Lebanon Announces Measures to Stabilize Currency, Food Prices

Lebanon Announces Measures to Stabilize Currency, Food Prices

Lebanese officials announced more measures to stabilize the nation’s plunging local currency and rein in soaring food prices that have triggered nationwide protests.

The government will expand the list of subsidized goods, such as wheat, fuel and medicine, to include more than 200 food items, Economy Minister Raoul Nehme said at a joint briefing with central bank Governor Riad Salameh and Head of General Security Abbas Ibrahim.

Nehme and the security chief also said they would crack down on traders and suppliers who increase prices to boost profit margins. Annual inflation in the country is currently 57%, the highest since the country emerged from a civil war three decades ago.
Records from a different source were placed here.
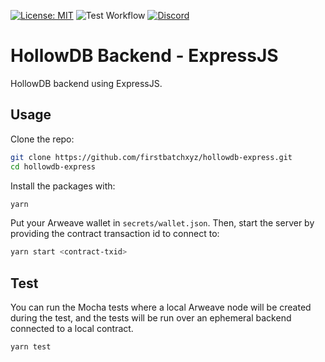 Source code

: [![License: MIT](https://img.shields.io/badge/license-MIT-yellow.svg)](https://opensource.org/licenses/MIT)
![Test Workflow](https://github.com/firstbatchxyz/hollowdb-express/actions/workflows/test.yml/badge.svg?branch=master)
[![Discord](https://dcbadge.vercel.app/api/server/2wuU9ym6fq?style=flat)](https://discord.gg/2wuU9ym6fq)

# HollowDB Backend - ExpressJS

HollowDB backend using ExpressJS.

## Usage

Clone the repo:

```bash
git clone https://github.com/firstbatchxyz/hollowdb-express.git
cd hollowdb-express
```

Install the packages with:

```bash
yarn
```

Put your Arweave wallet in `secrets/wallet.json`. Then, start the server by providing the contract transaction id to connect to:

```bash
yarn start <contract-txid>
```

## Test

You can run the Mocha tests where a local Arweave node will be created during the test, and the tests will be run over an ephemeral backend connected to a local contract.

```sh
yarn test
```
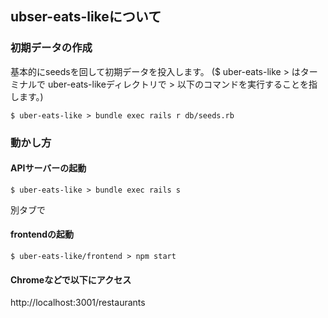 ## ubser-eats-likeについて
### 初期データの作成
基本的にseedsを回して初期データを投入します。
($ uber-eats-like > はターミナルで uber-eats-likeディレクトリで > 以下のコマンドを実行することを指します。)

```
$ uber-eats-like > bundle exec rails r db/seeds.rb
```

### 動かし方

#### APIサーバーの起動
```
$ uber-eats-like > bundle exec rails s
```

別タブで
#### frontendの起動
```
$ uber-eats-like/frontend > npm start
```

#### Chromeなどで以下にアクセス
http://localhost:3001/restaurants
Food costs three times the amount it did a year ago.

Earlier on Friday, the central bank introduced an electronic foreign-exchange platform to centralize the black market, allowing licensed money changers and banks to participate. Salameh said almost $8 million traded on the first day and the pound rate was between 3,850 and 3,900 to the U.S. dollar.

The government has blamed the central bank for the collapse of the currency that’s trading at about 7,000 pound per U.S. dollar on the black market. The rate at commercial banks will remain at the official peg of 1,507.5 to the dollar, Salameh said.

The use of the platform will be increased so it become the "the primary reference” to trade banknotes in foreign currency, particularly the U.S. dollar against the pound, Salameh said.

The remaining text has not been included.